Locate the line that contains "- 👯 I’m looking to collaborate on ..." in the entries below, then repeat it and every following line through the line that contains "- Email: **etienne@boisseau.eu**", exactly, and no others.
====================
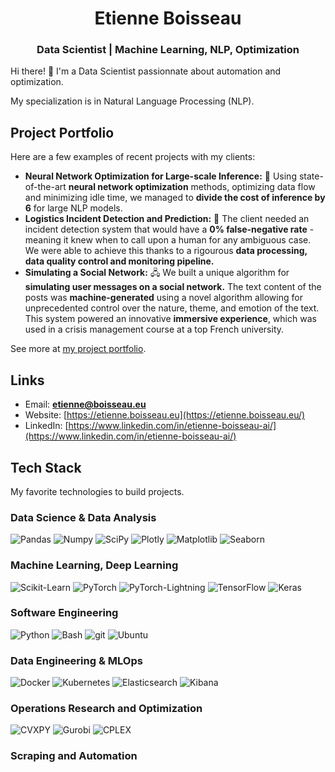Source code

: <!--
**Nathravorn/Nathravorn** is a ✨ _special_ ✨ repository because its `README.md` (this file) appears on your GitHub profile.

Here are some ideas to get you started:

- 🔭 I’m currently working on ...
- 🌱 I’m currently learning ...
- 👯 I’m looking to collaborate on ...
- 🤔 I’m looking for help with ...
- 💬 Ask me about ...
- 📫 How to reach me: ...
- 😄 Pronouns: ...
- ⚡ Fun fact: ...
-->

<h1 align="center">Etienne Boisseau</h1>
<h3 align="center">Data Scientist | Machine Learning, NLP, Optimization</h3>

Hi there! 👋 I'm a Data Scientist passionnate about automation and optimization.

My specialization is in Natural Language Processing (NLP).

## Project Portfolio
Here are a few examples of recent projects with my clients:

- **Neural Network Optimization for Large-scale Inference:** 🧠 Using state-of-the-art **neural network optimization** methods, optimizing data flow and minimizing idle time, we managed to **divide the cost of inference by 6** for large NLP models.
- **Logistics Incident Detection and Prediction:** 🚚 The client needed an incident detection system that would have a **0% false-negative rate** - meaning it knew when to call upon a human for any ambiguous case. We were able to achieve this thanks to a rigourous **data processing, data quality control and monitoring pipeline.**
- **Simulating a Social Network:** 🖧 We built a unique algorithm for **simulating user messages on a social network.** The text content of the posts was **machine-generated** using a novel algorithm allowing for unprecedented control over the nature, theme, and emotion of the text. This system powered an innovative **immersive experience**, which was used in a crisis management course at a top French university.

See more at [my project portfolio](https://etienne.boisseau.eu#projects).

## Links

- Email: **etienne@boisseau.eu**
- Website: [https://etienne.boisseau.eu](https://etienne.boisseau.eu/)
- LinkedIn: [https://www.linkedin.com/in/etienne-boisseau-ai/](https://www.linkedin.com/in/etienne-boisseau-ai/)

## Tech Stack
My favorite technologies to build projects.

### Data Science & Data Analysis

<p>
<img alt="Pandas" src="https://img.shields.io/badge/-Pandas-150458?style=flat&logo=Pandas&logoColor=white"/>
<img alt="Numpy" src="https://img.shields.io/badge/-numpy-013243.svg?style=flat&logo=numpy&logoColor=white"/>
<img alt="SciPy" src="https://img.shields.io/badge/-SciPy-0C55A5.svg?style=flat&logo=scipy&logoColor=white"/>
<img alt="Plotly" src="https://img.shields.io/badge/-Plotly-3F4F75.svg?style=flat&logo=plotly&logoColor=white"/>
<img alt="Matplotlib" src="https://img.shields.io/badge/-Matplotlib-ffffff.svg?style=flat&logo=Matplotlib&logoColor=black"/>
<img alt="Seaborn" src="https://img.shields.io/badge/-Seaborn-5c7da2.svg?logoColor=white&logo=data%3Aimage%2Fpng%3Bbase64%2CiVBORw0KGgoAAAANSUhEUgAAADIAAAAyCAYAAAAeP4ixAAALrklEQVR42tRXA5gkSROdH2fbtvXhfGtrzLONmfXuqM%2B2bftubVtts6pdbS3i4uW3edZ6N74vuqpysjLfi3gRWVO2uezEE%2B%2FcuUePu4%2BsadRdVF3f2VbdqHuxvLrtx%2FLq9onsk3Bf06B7uaqus72mobPf5b1ajrnggpt2K9sejIHs1KVX86kVte2vVdV2GK669hG1Zfgr%2Fhdf%2FjY4d54hZzC6ye4IkNOpkMnsoQULzbmXX%2FteHdv2VqDpmoeDlbUdFib4ce%2FeLWef3atlj61OAJsOqmptrKrrWHndjY%2BFPv50WlhRY5TLF%2BnXlizkSVq2VBTP5liI%2FKkEFYslCgbjNHHSYu22O5%2BJVtZ2mqpq22%2B59NJb99sqJHr0GXpFZU2HaUzrG6rPH6G1a9eSJxmn0po1ACtcGsYBfpLLQhYmMNfvooWqR9xLC6QT4t1QKE6tHW8HKmra7YPKxzbxVv%2FdIgQuu%2BzOgzgDE2%2B945kQoi%2BBOhNRmuG1C8ALFQ%2FuAe432cC9Q4sIB6llQb%2BYC1ukeimWy8gAUCSapDGtb6pMaB7X3NGblUT3Pi0XsZ49M2auiP1eOvAUO4BEGVAwk5IZEhlwJ2JiXB9RBBGQgLRg9niEnMkYyDAxN3lTmswsrdK7MtUNOn%2BvviPKN4%2BUeg%2B96urrHwkg9dJCDBagoHdEc5zDCDAyqpKIIIUxRH8xOzIla2Wqx4p1hNuYkCkapG9sq8ipRcU8WCKRoebhryiDy8e2bBKJrn2aKyClUmk1wVaEA5QrFsnLQMMMYAGD8yTiZORoJ%2FM5qX0RcYDFc2J9tqRLw%2FuLmbzCc7%2Bz6ckWC5MlHpaBENmU1trxjsKZeXgjM9FyzZ33PK%2FKxeQGLAeOpo1ghqgqIohI4m8AujzkZw8AGNeDWUhL1oyb50BmyCTmzmOwuCIryCCIgaBLi2G%2BrC38DXUTHDhkTOeGkejRfCnLSZGZAEgpJSwOvaNoJ7hM4l5JJylbFBEXWcCcHxwGciWispZEZgAYckOdYGyc0yTWhukjKgCDCAhinNcK0vd2g5gLG9P%2BttJ%2F4Kib%2FhWJS3oOO7y6XueMxpL0a8MmAAKzcrRtLAOMwUDQys8TGBi0LgECgCSBbOB9AHZzFleGA3gP8zEu6wpyxRwmoBfBUzlICI7IeLZAV177sNK1V%2FMF%2F8TjvxU1HXPnzjdE5SG2jKUis4KiThULIkoy5bN9DsrxPPw9ns%2BydLJkYCAyO3aeB6CQJGQ2xW2lFbwmZLRm7VqxBq7SFJYh5iMAUm4xXlMGzWrzZ%2Fgrwtily217%2FiWLgZVjm9AlfpWF9bKKAhgAi6tcGI6IYePJbotow8gUagZzIBNEXZqaSNFch5c%2BXLCC3py9hMZ%2BPfk3%2FsK0BWJ8qtlJrkicpI3nDDu1mAgK7MVXvg3yp82fF%2F9Fve%2Fdv6q20xWJiIjIlwTw6V6bqAWAdXFUk%2Fk8xTj6v%2B4uIIFMQSoYl5H2xDX6cZWFnpg4G2A32EHapITFmvMVN8EymTzVX%2FlAoFu35mP%2BQKSqpmP4Y098qshMgMDSoA%2FAQEAeZog00i4kJ%2BfiXh6EIJTnJrHMq0jwm8Uf%2BGG6CIiWzRPs%2Bx%2FnaUP4g%2FN3XeqmffijzRwKawIMDjcYNG1lInhGZ9KYBO5lFwExH88HUZWJYBNshk03DOiGZynMzai26QG1W7d7j%2FilNoa09r5v6Es4M9DnIS1cGaRG39r0TE77zYGGswJZgEeyGVJY%2B18uNWCTreaoJSiourZjRJm0ypq2r%2FG%2FAkACHFojPv4WBjxCUiha%2BdmA8wOtNl0sQD6yaLeJ661eKq9qW9GlS5f%2FiyKva7yfazJNvzZkBUWN6ENKeIZF0hl0Fan%2FberTDA5xroii7969%2BfSbb38qBKBTWOvS5AdehiMvixfaxALbi38wfwWNaXtL5fquKKuq7xj%2B0ivfqYg6TlRp6OPo%2BVtXOhveycaNXxSva7j%2FubLq2s53xo1boAE0Oo4EvqO4weylwRVtc8sGV7bOXmnxbHAkfirWGoBku4LoxIWolLIrKrtiZ23btr2jtTFc2%2Fb3%2F2vvx1rfip2UO92zVZO83LeerdyqroeZ9949t0%2Bfvqoaxwy8vguDS%2BtwbXmXY4PX16FrcRUz9cyZA1lYvwP2zumbAgtb4fz0rZ1DH6Dg7sMKXr6xDWXdk5CsGACX1PoDLaP6PHRcvgEXb20Tn88EyCIql71j%2BgMBpvq12bXb%2B%2F6RWnZgfo0qT5U7sUUUdO%2BBWt7WqeKNLe%2BAnWPaQ14gRJ3zy1vQN75MFaCK6NSKmq%2FCtVu7RE%2BdAeFQi1pqbP02qLonwC%2BjVecA%2BLx0fn6DvH56allYiyZXN%2B%2FD4OI6P33O3qjRiHbEAmLDsYMdE%2FqaAKd56kfOz%2F900IdchQ3gk9bMscCsNsgsG4J0Rb%2FGMpQDIJX3gRiP9P%2BTgqLGJHEg2h1Zfq1F0wI7B2kCJcSkA1QooaQXcmQ9kF7YCaLcVs2xtHIIJFlN1NfZM1uxxnLlveAhbjytl0gViXaklBxxYGL5wvxPKL8KTRclIKT4m4bhuX1fKiztI62GrwzitBYYXAwpkjrOPbLs0h7wkDTpXByGZteIepSbmC6KvZPUWttpvDa7se%2BLJEgdR5cMToX9EUiSsIYBoqge2aOaao9qdMwpHyI6ngIMm5so8a4%2F%2BOafTiMVXBbom1%2FY%2FNMvowUCs9shuqgHYop7NEeygprzDBCcuINUKeuRyrrzgJMDYIF0w16D5hgerYS40j6di8SNlTvabjxnYFXePQVFFYMQEqmAsGil1sprzoHDfz0SVAyJwmoGSHntOTA0TeTcC0Dvxcv6dQoiveo8O7D67LOI121wqLuECDOLu5nKFcl6juwRAmJgksjQMF7HHrkwuQruXrkPOUNdKpa2Qqlc2ftNQfkgU7lCWTcDJCCEP0ZUVcOgb5zAuRcSKQNZw2UQoxIJZb3aY3he5wkTaRcMj8z%2BbGEjbOOdDsJ%2B%2Fd3ZpW2mcsXynuPECEMtaUYDRMWq6R1EUTpia%2BZAtnrwREAml3b2nw6iYm4ldI1PKv8mNKGCC0TRy6tayTzyq65mPSLNbABvvwLOPTOrVMhSDRwbRGHTVVCVDzy1shXnHDplOjax%2FJeZnUT70fySLiaPBLB5ZF%2BPpGU2MkBwphBqWq9AprKfPIOg0EiqK4bBc588RKq6vHL3D0s70daHH8a9cugkNq0UDV9cAj0KWtYjx6dWegN4%2BuRx7uEyNeRhA5mYJ3Msq6gDsiuHQaIcgFRZn%2BZI5pfeDNfX7zOT2AeWL%2FSiDd28ch9fm1plY%2BTgYCepPpJHMAlDgYxVSHn5APj4F2i%2BRyygI67TwNjiNgjFdY8RbIDgOEXPKN47JqH8qaxy%2BJQe4QdClcwp6mSel6n7ADuy3Hc2XUIQtU%2FMLJOLBCcpXxjE2kZEK7%2BZv7EDzu5ZRwKi5pFfSXo9ePnmc%2B7hLgjIl3Uxz5eq%2BgBXdLXX1JAiaf0jfeN4NriPuwRHq1fTCxvwbwHwDyyizK5zaimQWuQRQ4tUOH91CXAnxSMzixSRDpenpfcmJpd%2FSEhrIBHYP7PXsJmdT37JI7nF%2FNRKkNbDxNTKX46umQ8NjBLcBbosH%2BjFvGFlJ5oIDi19OjGzColp9aeKET6P2LhmwdjMGqRiPODuihkm4emy6JkmWeAOiDX62MzCJoTGlxMNtJWpqOOhVkYjePnxxwh51ydMBpOzq5CT1%2FbEDnsX5jZCD4HA9jnBWRdav8OxvhsmzzWs4DcDwzM%2F94%2FMQZy4Dspqz4OpjXhfahFoanlRTgucu7Kk2VQTHqX4VrOpxlEaRF2lMwfAs0frpU%2B%2BinjXxk5aiaC2XD2yn6BMPqKh89z8xh8bOJ7u7JuCLrSNzQdA257KcJsTbZ5BFXuKXtnB4XG7oWHcJ0ym%2Fr%2FK%2B%2B9HPo%2Bcfs3eKeMtJ7fMrxGUPZqfu1d2oJtndoCrZxae5zrgPi09DOJ3vvoq8nX07Iu6%2Bv7f68%2F7c2ZMhCsAAAAASUVORK5CYII%3D"/>
</p>

### Machine Learning, Deep Learning

<p>
<img alt="Scikit-Learn" src="https://img.shields.io/badge/-Scikit-Learn-F7931E.svg?style=flat&logo=scikit-learn&logoColor=white"/>
<img alt="PyTorch" src="https://img.shields.io/badge/-PyTorch-%23EE4C2C.svg?style=flat&logo=PyTorch&logoColor=white"/>
<img alt="PyTorch-Lightning" src="https://img.shields.io/badge/-PyTorch%20Lightning-%23EE4C2C.svg?style=flat&logo=pytorchlightning&logoColor=white"/>
<img alt="TensorFlow" src="https://img.shields.io/badge/-TensorFlow-%23FF6F00.svg?style=flat&logo=TensorFlow&logoColor=white"/>
<img alt="Keras" src="https://img.shields.io/badge/-Keras-%23D00000.svg?style=flat&logo=Keras&logoColor=white"/>
</p>


### Software Engineering

<p>
<img alt="Python" src="https://img.shields.io/badge/-Python-3776AB?style=flat&logo=python&logoColor=white"/>
<img alt="Bash" src="https://img.shields.io/badge/-Bash-4EAA25?style=flat&logo=GNU Bash&logoColor=white"/>
<img alt="git" src="https://img.shields.io/badge/-Git-F05032?style=flat&logo=git&logoColor=white" />
<img alt="Ubuntu" src="https://img.shields.io/badge/-Ubuntu-E95420?style=flat&logo=ubuntu&logoColor=white"/>
</p>

### Data Engineering & MLOps

<p>
<img alt="Docker" src="https://img.shields.io/badge/-Docker-46a2f1?style=flat&logo=docker&logoColor=white" />
<img alt="Kubernetes" src="https://img.shields.io/badge/-Kubernetes-326CE5?style=flat&logo=Kubernetes&logoColor=white" />
<img alt="Elasticsearch" src="https://img.shields.io/badge/-Elasticsearch-005571?style=flat&logo=Elasticsearch&logoColor=white" />
<img alt="Kibana" src="https://img.shields.io/badge/-Kibana-005571?style=flat&logo=Kibana&logoColor=white" />
</p>

### Operations Research and Optimization

<p>
<img alt="CVXPY" src="https://img.shields.io/badge/-CVXPY-3e4349?style=flat&logo=python&logoColor=white" />
<img alt="Gurobi" src="https://img.shields.io/badge/-Gurobi-dd2113?style=flat&logo=gurobi&logoColor=white" />
<img alt="CPLEX" src="https://img.shields.io/badge/-CPLEX-121212?style=flat&logo=ibm&logoColor=white" />
</p>

### Scraping and Automation
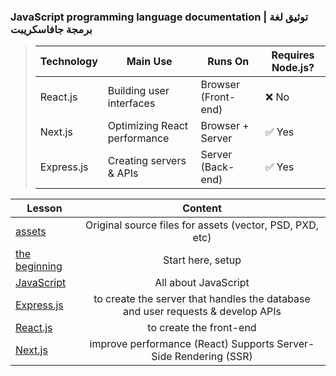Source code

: 

### JavaScript programming language documentation | توثيق لغة برمجة جافاسكريبت


> |  Technology | Main Use | Runs On | Requires Node.js? |
> |-------------|----------|---------|-------------------|
> |React.js	|Building user interfaces |Browser (Front-end)|	❌ No|
> |Next.js	|Optimizing React performance |	Browser + Server |	✅ Yes |
> |Express.js |	Creating servers & APIs	|Server (Back-end)	|✅ Yes


|  Lesson | Content |
| ------ |:-----:|
|[assets](./assets)|Original source files for assets (vector, PSD, PXD, etc)|
|[the beginning](./The-Beginning)|Start here, setup|
|[JavaScript](./JavaScript)|All about JavaScript|
|[Express.js](./Express.js)|to create the server that handles the database and user requests & develop APIs|
|[React.js](./React.js)|to create the front-end|
|[Next.js](./Next.js)|improve performance (React) Supports Server-Side Rendering (SSR) | Static Site Generation (SSG)|

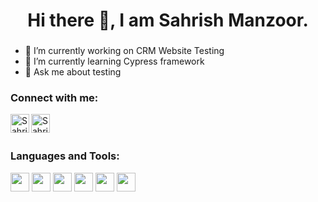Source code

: <h1 align="center">Hi there 👋, I am Sahrish Manzoor.</h1>
<h3 align="center"></h3>

<!--
**Sahrish27/Sahrish27** is a ✨ _special_ ✨ repository because its `README.md` (this file) appears on your GitHub profile. 

Here are some ideas to get you started: -->

- 🔭 I’m currently working on CRM Website Testing
- 🌱 I’m currently learning Cypress framework
- 💬 Ask me about testing

<h3 align="left">Connect with me:</h3>
<a href="https://www.linkedin.com/in/sahrish-manzoor/">
  <img align="left" alt="Sahrish's Linkdein" width="30px" src="https://cdn.jsdelivr.net/npm/simple-icons@v3/icons/linkedin.svg" />
</a>
<a href="https://github.com/Sahrish27">
  <img align="left" alt="Sahrish's Github" width="30px" src="https://cdn.jsdelivr.net/npm/simple-icons@v3/icons/github.svg" />
</a></br>
<br>
<h3 align="left">Languages and Tools:</h3>
<code><img height="30" src="https://cdn.vox-cdn.com/thumbor/_AobZZDt_RVStktVR7mUZpBkovc=/0x0:640x427/1200x800/filters:focal(0x0:640x427)/cdn.vox-cdn.com/assets/1087137/java_logo_640.jpg"></code>
<code><img height="30" src="https://www.selenium.dev/images/selenium_logo_square_green.png"></code>
<code><img height="30" src="https://blog.knoldus.com/wp-content/uploads/2020/04/Blog9_featureImage.png"></code>
<code><img height="30" src="https://huddle.eurostarsoftwaretesting.com/wp-content/uploads/2018/10/pm-logo-vert.png"></code>
<code><img height="30" src="https://i0.wp.com/cdn-images-1.medium.com/max/800/1*KeuQ7uNalz2l4rBOyPAUpg.png?w=1180&ssl=1"></code>
<code><img height="30" src="https://www.pngitem.com/pimgs/m/6-61727_appium-png-appium-logo-transparent-png.png"></code>
</br>
</br>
====================
Solution:
- 👯 I’m looking to collaborate on ...
- 🤔 I’m looking for help with ...
- 💬 Ask me about ...
- 📫 How to reach me: ...
- 😄 Pronouns: ...
- ⚡ Fun fact: ...
-->

<h1 align="center">Etienne Boisseau</h1>
<h3 align="center">Data Scientist | Machine Learning, NLP, Optimization</h3>

Hi there! 👋 I'm a Data Scientist passionnate about automation and optimization.

My specialization is in Natural Language Processing (NLP).

## Project Portfolio
Here are a few examples of recent projects with my clients:

- **Neural Network Optimization for Large-scale Inference:** 🧠 Using state-of-the-art **neural network optimization** methods, optimizing data flow and minimizing idle time, we managed to **divide the cost of inference by 6** for large NLP models.
- **Logistics Incident Detection and Prediction:** 🚚 The client needed an incident detection system that would have a **0% false-negative rate** - meaning it knew when to call upon a human for any ambiguous case. We were able to achieve this thanks to a rigourous **data processing, data quality control and monitoring pipeline.**
- **Simulating a Social Network:** 🖧 We built a unique algorithm for **simulating user messages on a social network.** The text content of the posts was **machine-generated** using a novel algorithm allowing for unprecedented control over the nature, theme, and emotion of the text. This system powered an innovative **immersive experience**, which was used in a crisis management course at a top French university.

See more at [my project portfolio](https://etienne.boisseau.eu#projects).

## Links

- Email: **etienne@boisseau.eu**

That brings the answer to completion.